TASK TO CARRY OUT:
Below is a listing; print exactly its lines from the one containing "in Liaodong Peninsula." down to the one containing "local assumptions being", both inclusive, with every picture left out.

..............................

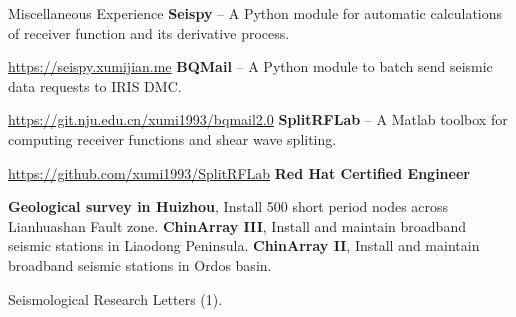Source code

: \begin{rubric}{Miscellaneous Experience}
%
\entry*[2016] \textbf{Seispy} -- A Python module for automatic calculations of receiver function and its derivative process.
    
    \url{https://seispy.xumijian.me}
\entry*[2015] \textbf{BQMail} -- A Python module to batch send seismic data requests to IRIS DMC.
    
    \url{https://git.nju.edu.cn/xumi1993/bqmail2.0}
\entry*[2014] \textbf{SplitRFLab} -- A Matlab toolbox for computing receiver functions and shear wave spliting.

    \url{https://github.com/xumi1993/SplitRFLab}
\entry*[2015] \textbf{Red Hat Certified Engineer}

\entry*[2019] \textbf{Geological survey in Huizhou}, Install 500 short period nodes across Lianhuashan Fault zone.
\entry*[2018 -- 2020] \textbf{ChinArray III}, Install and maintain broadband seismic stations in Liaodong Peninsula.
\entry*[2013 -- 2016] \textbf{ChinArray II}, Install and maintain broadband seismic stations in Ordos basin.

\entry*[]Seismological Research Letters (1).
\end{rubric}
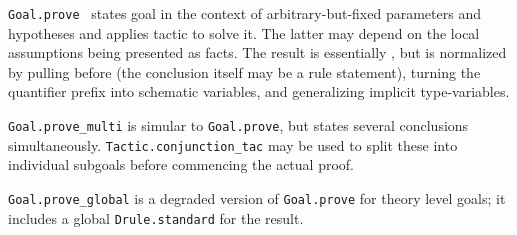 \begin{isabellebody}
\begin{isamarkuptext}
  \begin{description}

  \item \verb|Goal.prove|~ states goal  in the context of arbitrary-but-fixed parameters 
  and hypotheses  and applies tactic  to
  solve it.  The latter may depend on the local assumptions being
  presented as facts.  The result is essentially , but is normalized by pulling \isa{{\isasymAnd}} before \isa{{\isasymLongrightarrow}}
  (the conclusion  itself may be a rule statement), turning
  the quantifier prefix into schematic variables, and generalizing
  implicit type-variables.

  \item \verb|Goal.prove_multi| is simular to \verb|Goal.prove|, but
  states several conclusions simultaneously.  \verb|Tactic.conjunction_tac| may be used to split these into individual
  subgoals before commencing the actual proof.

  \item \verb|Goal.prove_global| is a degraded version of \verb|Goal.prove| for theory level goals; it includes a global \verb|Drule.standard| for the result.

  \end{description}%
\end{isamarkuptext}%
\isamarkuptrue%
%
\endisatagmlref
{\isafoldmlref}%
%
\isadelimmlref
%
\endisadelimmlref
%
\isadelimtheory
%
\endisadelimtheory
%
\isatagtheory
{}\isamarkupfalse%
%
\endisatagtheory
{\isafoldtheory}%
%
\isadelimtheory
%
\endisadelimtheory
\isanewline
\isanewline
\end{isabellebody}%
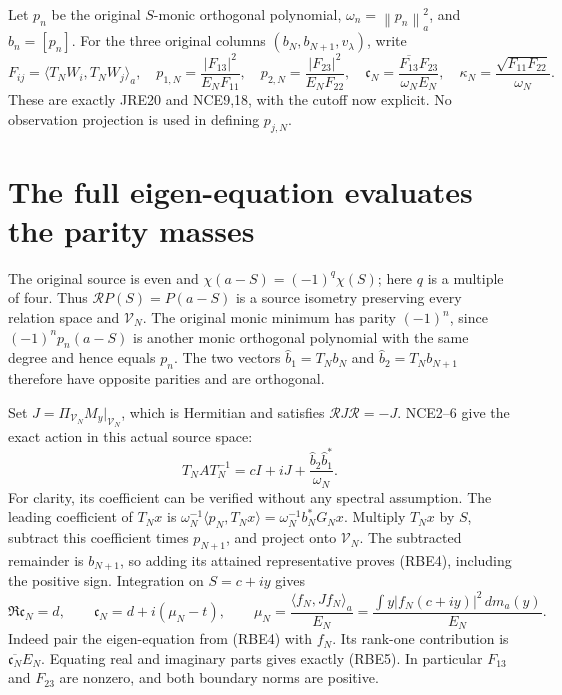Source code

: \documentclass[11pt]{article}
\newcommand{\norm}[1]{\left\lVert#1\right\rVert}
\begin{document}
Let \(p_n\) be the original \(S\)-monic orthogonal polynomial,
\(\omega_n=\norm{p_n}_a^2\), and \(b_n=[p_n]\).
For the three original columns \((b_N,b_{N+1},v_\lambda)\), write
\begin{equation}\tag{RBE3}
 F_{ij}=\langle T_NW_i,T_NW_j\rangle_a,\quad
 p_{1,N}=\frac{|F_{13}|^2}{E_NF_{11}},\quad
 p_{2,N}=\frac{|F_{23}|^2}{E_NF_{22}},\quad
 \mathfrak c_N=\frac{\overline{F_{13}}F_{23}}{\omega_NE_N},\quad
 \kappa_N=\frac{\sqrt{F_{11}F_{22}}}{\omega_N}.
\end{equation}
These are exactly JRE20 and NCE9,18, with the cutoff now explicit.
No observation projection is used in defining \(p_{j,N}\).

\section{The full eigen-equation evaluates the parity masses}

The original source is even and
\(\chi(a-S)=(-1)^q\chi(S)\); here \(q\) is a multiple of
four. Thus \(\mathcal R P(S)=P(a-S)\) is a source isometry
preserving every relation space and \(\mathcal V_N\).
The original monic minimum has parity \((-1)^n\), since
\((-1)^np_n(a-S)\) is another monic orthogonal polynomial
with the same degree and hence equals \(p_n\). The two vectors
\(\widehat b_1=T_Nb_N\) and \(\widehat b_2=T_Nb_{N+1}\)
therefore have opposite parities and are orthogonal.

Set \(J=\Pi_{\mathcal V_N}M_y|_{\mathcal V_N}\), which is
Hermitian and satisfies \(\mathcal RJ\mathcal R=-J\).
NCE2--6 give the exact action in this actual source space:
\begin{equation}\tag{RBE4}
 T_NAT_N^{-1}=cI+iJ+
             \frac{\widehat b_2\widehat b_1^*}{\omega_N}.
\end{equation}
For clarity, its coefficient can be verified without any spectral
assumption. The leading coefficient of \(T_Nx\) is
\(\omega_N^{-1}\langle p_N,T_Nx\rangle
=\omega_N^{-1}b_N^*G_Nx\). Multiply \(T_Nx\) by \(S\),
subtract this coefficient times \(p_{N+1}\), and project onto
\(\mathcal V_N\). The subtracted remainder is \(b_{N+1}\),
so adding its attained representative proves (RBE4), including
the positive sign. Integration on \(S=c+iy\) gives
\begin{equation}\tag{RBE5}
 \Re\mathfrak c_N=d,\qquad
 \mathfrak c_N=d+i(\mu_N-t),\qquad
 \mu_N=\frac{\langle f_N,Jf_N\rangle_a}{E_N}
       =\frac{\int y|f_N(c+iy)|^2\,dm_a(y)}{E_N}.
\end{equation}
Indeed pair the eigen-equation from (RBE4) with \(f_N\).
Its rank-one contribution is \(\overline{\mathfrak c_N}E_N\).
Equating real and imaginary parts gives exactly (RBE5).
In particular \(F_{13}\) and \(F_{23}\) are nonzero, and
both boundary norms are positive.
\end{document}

..............................

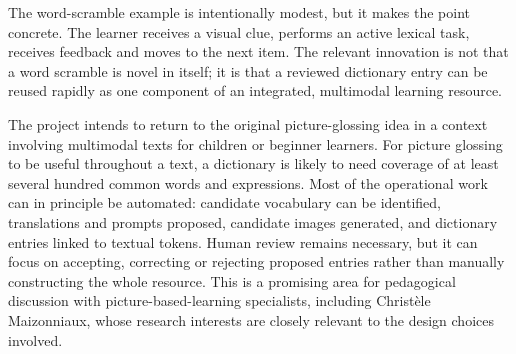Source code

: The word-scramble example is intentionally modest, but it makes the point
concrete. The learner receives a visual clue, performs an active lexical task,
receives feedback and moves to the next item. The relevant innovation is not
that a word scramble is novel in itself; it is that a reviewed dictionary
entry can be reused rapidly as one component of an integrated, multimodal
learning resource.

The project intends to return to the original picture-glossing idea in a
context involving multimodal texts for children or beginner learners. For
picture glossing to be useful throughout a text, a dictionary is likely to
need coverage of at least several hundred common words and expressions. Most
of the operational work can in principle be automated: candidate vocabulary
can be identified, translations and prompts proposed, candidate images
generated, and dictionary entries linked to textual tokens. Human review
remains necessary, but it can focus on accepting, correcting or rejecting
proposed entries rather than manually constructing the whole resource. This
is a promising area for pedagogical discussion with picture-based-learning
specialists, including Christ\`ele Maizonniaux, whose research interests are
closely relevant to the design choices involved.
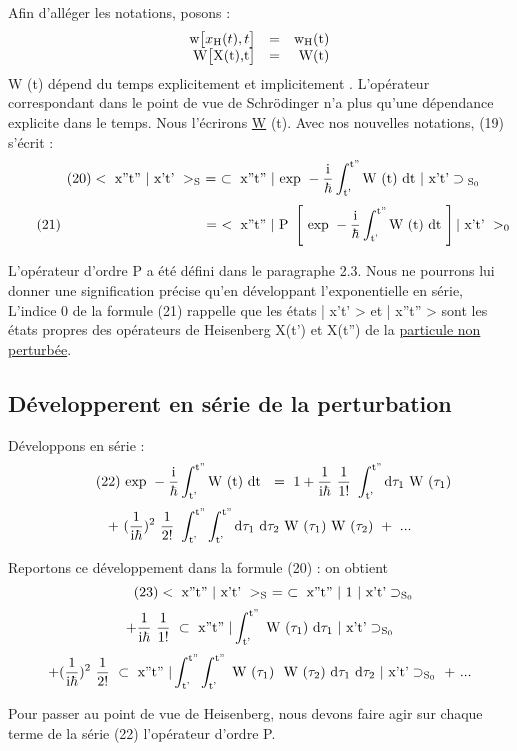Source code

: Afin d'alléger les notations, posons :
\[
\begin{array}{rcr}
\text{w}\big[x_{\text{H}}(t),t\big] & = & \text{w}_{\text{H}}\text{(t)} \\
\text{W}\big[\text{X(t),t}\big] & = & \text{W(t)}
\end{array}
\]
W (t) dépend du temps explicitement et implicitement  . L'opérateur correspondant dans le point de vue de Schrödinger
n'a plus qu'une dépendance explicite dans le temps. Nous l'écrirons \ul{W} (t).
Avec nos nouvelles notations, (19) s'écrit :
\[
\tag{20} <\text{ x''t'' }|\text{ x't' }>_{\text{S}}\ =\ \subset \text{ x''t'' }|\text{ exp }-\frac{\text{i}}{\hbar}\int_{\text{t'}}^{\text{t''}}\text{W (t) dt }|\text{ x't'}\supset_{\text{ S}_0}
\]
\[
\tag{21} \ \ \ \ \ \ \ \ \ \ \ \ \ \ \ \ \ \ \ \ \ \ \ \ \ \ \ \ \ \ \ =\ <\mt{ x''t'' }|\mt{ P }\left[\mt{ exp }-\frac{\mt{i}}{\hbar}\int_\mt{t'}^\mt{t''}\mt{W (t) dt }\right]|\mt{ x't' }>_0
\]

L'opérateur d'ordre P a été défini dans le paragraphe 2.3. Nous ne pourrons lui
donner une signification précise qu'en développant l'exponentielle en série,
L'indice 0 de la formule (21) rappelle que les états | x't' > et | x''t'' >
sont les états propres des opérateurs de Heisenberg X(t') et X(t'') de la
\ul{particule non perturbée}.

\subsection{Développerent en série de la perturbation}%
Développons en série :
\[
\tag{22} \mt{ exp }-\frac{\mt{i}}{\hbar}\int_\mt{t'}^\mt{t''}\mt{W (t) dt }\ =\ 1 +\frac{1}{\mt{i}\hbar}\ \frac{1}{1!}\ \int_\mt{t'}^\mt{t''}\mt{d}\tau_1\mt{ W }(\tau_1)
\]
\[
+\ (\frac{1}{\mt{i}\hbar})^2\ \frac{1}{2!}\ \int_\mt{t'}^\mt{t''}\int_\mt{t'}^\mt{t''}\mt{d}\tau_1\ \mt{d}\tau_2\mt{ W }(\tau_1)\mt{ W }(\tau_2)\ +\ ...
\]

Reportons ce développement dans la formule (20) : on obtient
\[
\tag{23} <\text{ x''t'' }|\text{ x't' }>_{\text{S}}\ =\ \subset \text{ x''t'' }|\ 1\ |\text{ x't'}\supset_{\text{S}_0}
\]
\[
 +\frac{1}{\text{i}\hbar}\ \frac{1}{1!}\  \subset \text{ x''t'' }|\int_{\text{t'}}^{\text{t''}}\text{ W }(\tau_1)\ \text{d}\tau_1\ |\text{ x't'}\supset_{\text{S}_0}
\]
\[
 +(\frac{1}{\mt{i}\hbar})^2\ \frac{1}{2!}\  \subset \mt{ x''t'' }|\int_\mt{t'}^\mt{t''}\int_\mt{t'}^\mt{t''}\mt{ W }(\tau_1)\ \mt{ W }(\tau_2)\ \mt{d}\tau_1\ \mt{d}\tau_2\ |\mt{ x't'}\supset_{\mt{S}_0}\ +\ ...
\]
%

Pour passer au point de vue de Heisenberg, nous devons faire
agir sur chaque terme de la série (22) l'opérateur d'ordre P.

..............................

SOLUTION FOR THIS TASK:
\entry*[2018 -- 2020] \textbf{ChinArray III}, Install and maintain broadband seismic stations in Liaodong Peninsula.
\entry*[2013 -- 2016] \textbf{ChinArray II}, Install and maintain broadband seismic stations in Ordos basin.

\entry*[]Seismological Research Letters (1).
\end{rubric}
 \begin{isabellebody}
\begin{isamarkuptext}
  \begin{description}

  \item \verb|Goal.prove|~ states goal  in the context of arbitrary-but-fixed parameters 
  and hypotheses  and applies tactic  to
  solve it.  The latter may depend on the local assumptions being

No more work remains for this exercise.